BABA İLE KIZIN VEFATLARI
Derken Baban ateşlendi. Başucunda sen vardın. İyice ağırlaşınca “Vah babam, vah peygamber babam” diye için yandı. Efendimiz aleyhisselam başını kendine doğru eğip kulağına bir şeyler fısıldadı. Ağlamağa başladın. Ellerinden tutarak tekrar kendisine doğru çekti ve yine kulağına bir şeyler söyledi. Bu sefer yüzünde tebessüm belirdi. Üzüntü ile sevinç bir arada yaşanınca Hz. Aişe annemiz merak edip sordu. Sen de şimdi söyleyemeyeceğini belirterek özür diledin. Efendimiz sana: “Cebrail aleyhisselâm her sene bana bir kere Kur’an-ı Kerim’i arz ederdi. Bu sene iki kere okudu. Anladığım ecelim yaklaşmıştır...” buyurdu. Sen bu nedenle hıçkırıklara boğularak ağlamağa başladın. Rahmet Peygamberi babacığın seni teselli etmek ve sabrını artırabilmek için sana tekrar: “Ehl-i beytimden bana ilk kavuşacak olan sensin” buyurdu. Sevgili kızına fazla ayrı kalmayacaklarını duyurarak sabır diledi. Ölümünü duyan sen, babana kavuşacağın için sevinmiştin. Fatıma olmak böyle bir şeydi işte. Kendi ölümüne sevinmek demekti.
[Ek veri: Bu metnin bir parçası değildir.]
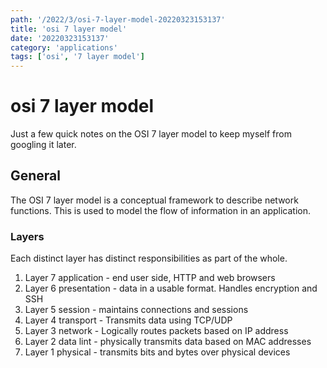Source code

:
 ```yaml
---
path: '/2022/3/osi-7-layer-model-20220323153137'
title: 'osi 7 layer model'
date: '20220323153137'
category: 'applications'
tags: ['osi', '7 layer model']
---
```


# osi 7 layer model
Just a few quick notes on the OSI 7 layer model to keep myself from googling it later.

## General
The OSI 7 layer model is a conceptual framework to describe network functions.
This is used to model the flow of information in an application.

### Layers
Each distinct layer has distinct responsibilities as part of the whole.

1. Layer 7 application - end user side, HTTP and web browsers
1. Layer 6 presentation - data in a usable format. Handles encryption and SSH
1. Layer 5 session - maintains connections and sessions
1. Layer 4 transport - Transmits data using TCP/UDP
1. Layer 3 network - Logically routes packets based on IP address
1. Layer 2 data lint - physically transmits data based on MAC addresses
1. Layer 1 physical - transmits bits and bytes over physical devices

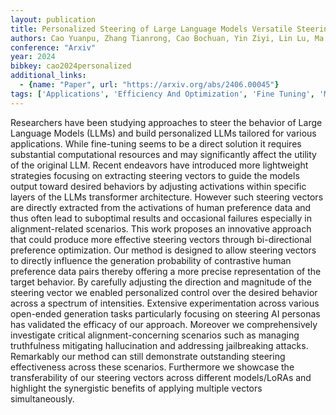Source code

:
 ```yaml
---
layout: publication
title: Personalized Steering of Large Language Models Versatile Steering Vectors Through Bi-directional Preference Optimization
authors: Cao Yuanpu, Zhang Tianrong, Cao Bochuan, Yin Ziyi, Lin Lu, Ma Fenglong, Chen Jinghui
conference: "Arxiv"
year: 2024
bibkey: cao2024personalized
additional_links:
  - {name: "Paper", url: "https://arxiv.org/abs/2406.00045"}
tags: ['Applications', 'Efficiency And Optimization', 'Fine Tuning', 'Model Architecture', 'Pretraining Methods', 'Reinforcement Learning', 'Security', 'Training Techniques', 'Transformer']
---
```

Researchers have been studying approaches to steer the behavior of Large Language Models (LLMs) and build personalized LLMs tailored for various applications. While fine-tuning seems to be a direct solution it requires substantial computational resources and may significantly affect the utility of the original LLM. Recent endeavors have introduced more lightweight strategies focusing on extracting steering vectors to guide the models output toward desired behaviors by adjusting activations within specific layers of the LLMs transformer architecture. However such steering vectors are directly extracted from the activations of human preference data and thus often lead to suboptimal results and occasional failures especially in alignment-related scenarios. This work proposes an innovative approach that could produce more effective steering vectors through bi-directional preference optimization. Our method is designed to allow steering vectors to directly influence the generation probability of contrastive human preference data pairs thereby offering a more precise representation of the target behavior. By carefully adjusting the direction and magnitude of the steering vector we enabled personalized control over the desired behavior across a spectrum of intensities. Extensive experimentation across various open-ended generation tasks particularly focusing on steering AI personas has validated the efficacy of our approach. Moreover we comprehensively investigate critical alignment-concerning scenarios such as managing truthfulness mitigating hallucination and addressing jailbreaking attacks. Remarkably our method can still demonstrate outstanding steering effectiveness across these scenarios. Furthermore we showcase the transferability of our steering vectors across different models/LoRAs and highlight the synergistic benefits of applying multiple vectors simultaneously.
Babandan altı ay sonra sen de hastalandın. Ama senin derdin başkaydı. Sen ölünce cesedinin erkekler arasına perdesiz çıkarılacağından çok korktuğunu söylemiştin. O zamanlar ölen kadınların cenazeleri kefene sarılıp, perdesiz götürülürdü. Oysa sen kendin için tabut yapılmasını istemiştin. Ah iffetli Peygamber kızı ah. Ölünce bile tesettüre riayet ediyordun. Senin ismini taşıyan kızların bugünkü halini görseydin ne derdin acaba?

Vasiyetin yerine getirildi. Babana bir tabut içinde uğurlandın. İslam’da tabuta konularak kabre götürülen ilk kadın naaşı seninki oldu.